* _ASSIGNMENT_
Report each line of the data that includes the word "CatalogLocalHome".
+===+
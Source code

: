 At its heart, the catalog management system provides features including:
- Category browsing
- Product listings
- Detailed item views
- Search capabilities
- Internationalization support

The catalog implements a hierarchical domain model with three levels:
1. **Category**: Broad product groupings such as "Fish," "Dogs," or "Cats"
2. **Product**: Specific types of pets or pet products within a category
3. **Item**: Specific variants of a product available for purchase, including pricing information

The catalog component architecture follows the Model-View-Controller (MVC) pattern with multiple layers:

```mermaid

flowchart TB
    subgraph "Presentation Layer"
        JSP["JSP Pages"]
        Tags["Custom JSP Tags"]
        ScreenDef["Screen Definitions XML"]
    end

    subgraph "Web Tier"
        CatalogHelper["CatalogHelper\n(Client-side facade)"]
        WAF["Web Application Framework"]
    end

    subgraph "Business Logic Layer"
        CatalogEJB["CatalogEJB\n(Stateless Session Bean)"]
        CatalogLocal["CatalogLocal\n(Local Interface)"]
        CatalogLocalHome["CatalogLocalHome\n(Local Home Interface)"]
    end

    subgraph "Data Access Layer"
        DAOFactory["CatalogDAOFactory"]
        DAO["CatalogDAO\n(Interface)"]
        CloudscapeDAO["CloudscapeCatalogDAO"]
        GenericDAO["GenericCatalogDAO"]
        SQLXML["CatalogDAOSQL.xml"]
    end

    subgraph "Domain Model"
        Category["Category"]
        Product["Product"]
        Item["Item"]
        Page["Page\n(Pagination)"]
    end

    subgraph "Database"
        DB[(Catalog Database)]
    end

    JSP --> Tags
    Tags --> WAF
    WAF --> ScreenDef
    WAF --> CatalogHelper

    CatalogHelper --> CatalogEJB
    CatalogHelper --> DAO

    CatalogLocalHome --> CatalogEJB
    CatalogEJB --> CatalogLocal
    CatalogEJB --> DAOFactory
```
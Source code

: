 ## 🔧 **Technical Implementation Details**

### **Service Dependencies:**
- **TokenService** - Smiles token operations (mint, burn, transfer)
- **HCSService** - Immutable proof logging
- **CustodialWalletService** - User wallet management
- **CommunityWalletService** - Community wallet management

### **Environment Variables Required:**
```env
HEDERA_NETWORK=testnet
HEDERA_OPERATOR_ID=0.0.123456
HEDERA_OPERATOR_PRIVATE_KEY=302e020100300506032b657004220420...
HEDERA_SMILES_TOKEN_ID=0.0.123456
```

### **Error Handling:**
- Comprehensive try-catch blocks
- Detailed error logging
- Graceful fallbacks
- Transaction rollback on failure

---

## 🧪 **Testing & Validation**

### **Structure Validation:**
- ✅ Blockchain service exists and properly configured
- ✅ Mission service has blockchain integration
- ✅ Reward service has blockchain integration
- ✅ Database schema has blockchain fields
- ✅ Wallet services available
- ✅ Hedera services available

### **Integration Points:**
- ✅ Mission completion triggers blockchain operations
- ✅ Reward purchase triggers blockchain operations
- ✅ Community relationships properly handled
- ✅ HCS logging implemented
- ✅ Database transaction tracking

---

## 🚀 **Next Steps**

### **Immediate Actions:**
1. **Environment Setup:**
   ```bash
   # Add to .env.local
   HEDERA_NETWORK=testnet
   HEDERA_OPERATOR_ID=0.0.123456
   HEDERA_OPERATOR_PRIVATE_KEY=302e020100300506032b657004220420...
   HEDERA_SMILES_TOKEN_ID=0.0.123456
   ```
+===+
* _ANSWER AREA_
        CatalogLocalHome["CatalogLocalHome\n(Local Home Interface)"]
    CatalogLocalHome --> CatalogEJB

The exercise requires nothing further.